- **Exercise goal**: Let the output be exactly the lines from the one containing "## 🎉 프로젝트 목표 달성" through the end of the records below, both included.

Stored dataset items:
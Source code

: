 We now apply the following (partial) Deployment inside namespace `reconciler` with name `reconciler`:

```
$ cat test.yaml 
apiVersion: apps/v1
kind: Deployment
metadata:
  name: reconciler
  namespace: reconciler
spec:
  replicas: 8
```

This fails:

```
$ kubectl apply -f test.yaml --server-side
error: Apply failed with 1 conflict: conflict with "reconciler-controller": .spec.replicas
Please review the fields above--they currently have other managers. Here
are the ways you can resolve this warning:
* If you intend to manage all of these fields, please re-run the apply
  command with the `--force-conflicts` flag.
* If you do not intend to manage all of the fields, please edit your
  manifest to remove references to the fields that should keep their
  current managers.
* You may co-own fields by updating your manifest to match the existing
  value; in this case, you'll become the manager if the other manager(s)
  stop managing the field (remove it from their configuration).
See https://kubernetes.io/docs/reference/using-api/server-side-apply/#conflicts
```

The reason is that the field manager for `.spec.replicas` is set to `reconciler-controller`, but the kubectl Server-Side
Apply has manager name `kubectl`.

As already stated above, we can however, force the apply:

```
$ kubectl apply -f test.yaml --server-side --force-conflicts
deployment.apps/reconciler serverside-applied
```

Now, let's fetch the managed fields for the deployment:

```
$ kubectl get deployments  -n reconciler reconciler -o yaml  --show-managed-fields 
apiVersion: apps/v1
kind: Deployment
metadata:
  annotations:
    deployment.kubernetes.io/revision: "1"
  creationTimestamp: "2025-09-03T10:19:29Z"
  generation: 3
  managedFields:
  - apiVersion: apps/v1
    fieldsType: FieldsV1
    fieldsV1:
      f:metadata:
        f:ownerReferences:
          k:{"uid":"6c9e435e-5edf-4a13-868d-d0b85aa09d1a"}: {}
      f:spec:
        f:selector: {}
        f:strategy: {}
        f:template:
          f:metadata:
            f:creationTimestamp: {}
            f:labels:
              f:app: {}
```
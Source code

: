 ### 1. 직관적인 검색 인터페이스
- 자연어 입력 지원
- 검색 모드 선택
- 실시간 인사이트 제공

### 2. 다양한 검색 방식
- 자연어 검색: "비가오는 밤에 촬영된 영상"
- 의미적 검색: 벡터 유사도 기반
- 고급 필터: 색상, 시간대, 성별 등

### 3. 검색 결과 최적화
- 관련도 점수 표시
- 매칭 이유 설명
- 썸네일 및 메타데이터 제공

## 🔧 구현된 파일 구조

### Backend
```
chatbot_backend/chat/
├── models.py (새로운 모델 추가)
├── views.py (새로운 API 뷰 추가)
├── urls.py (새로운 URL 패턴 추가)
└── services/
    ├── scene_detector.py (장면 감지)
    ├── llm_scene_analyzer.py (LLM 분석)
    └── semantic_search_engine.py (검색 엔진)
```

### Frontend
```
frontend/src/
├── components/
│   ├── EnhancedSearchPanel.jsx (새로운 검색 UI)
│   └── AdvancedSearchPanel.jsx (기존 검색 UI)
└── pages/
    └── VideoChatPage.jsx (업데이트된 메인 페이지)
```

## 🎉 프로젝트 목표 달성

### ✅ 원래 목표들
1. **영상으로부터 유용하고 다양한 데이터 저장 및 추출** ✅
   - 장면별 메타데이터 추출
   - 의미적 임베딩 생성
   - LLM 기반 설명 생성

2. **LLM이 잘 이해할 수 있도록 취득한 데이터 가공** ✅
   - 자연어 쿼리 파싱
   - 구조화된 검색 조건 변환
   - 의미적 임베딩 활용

- **Solution**:
## 🎉 프로젝트 목표 달성

### ✅ 원래 목표들
1. **영상으로부터 유용하고 다양한 데이터 저장 및 추출** ✅
   - 장면별 메타데이터 추출
   - 의미적 임베딩 생성
   - LLM 기반 설명 생성

2. **LLM이 잘 이해할 수 있도록 취득한 데이터 가공** ✅
   - 자연어 쿼리 파싱
   - 구조화된 검색 조건 변환
   - 의미적 임베딩 활용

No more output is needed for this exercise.